Google Pushes an Update to Analytics

Another factor at play in some of this data is that Google acknowledged a bug in the original rollout of this change, and updated their announcement blog post on the following Tuesday:

We identified an issue responsible for unexpected traffic changes following our recent update to how sessions are defined in Google Analytics. A fix was released at 2pm PST Tuesday August 16th. The issue affected some sites using the following configurations:

  1. If a user comes to a customer’s site with a space in some part of their traffic source data, then revisit the same landing page during that session by refreshing the page or later pressing the back button, a new session will be created for every hit to that page. (Clicking a link elsewhere on the site that leads back to the page should not matter.)
  2. Google Analytics implementations using multiple trackers (an unsupported configuration) are also affected when a space is included in the traffic source data. These sites will see fewer visits from new visitors, and more visits from returning visitors (with some variation due to different implementations).

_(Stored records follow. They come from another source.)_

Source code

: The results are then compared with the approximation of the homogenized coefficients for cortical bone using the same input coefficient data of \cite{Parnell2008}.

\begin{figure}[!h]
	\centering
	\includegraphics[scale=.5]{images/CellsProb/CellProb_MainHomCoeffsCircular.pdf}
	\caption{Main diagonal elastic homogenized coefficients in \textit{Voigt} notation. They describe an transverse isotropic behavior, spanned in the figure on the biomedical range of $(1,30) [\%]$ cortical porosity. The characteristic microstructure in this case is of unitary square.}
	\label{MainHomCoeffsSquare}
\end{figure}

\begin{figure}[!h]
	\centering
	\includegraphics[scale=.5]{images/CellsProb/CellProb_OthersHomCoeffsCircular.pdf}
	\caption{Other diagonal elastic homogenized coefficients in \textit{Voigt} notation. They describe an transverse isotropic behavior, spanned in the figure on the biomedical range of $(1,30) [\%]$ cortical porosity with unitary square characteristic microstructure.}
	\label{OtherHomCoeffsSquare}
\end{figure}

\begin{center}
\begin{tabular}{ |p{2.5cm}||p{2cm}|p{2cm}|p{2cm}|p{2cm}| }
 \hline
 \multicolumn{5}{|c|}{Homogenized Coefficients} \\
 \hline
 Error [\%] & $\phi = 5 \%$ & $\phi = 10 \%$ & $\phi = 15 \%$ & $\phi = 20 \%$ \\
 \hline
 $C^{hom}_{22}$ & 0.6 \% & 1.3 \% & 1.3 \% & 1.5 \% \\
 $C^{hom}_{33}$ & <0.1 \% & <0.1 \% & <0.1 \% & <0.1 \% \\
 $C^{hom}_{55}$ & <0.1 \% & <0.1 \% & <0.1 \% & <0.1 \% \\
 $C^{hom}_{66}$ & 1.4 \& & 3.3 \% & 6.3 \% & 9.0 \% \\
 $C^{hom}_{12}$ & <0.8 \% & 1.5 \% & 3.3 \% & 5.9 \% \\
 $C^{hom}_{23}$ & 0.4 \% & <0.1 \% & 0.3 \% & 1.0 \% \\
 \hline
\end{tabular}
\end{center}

Taking a look again at the visits report above, this bug obviously affected the site in question, as visits after Tuesday dropped considerably. Still, the overall effect here is a change significantly higher than a 1% increase.

Again, non-English sites using Google Analytics that are seeing Panda for the first time may be in for a bit of a headache. I’m hoping I was able to shed some light on this problem.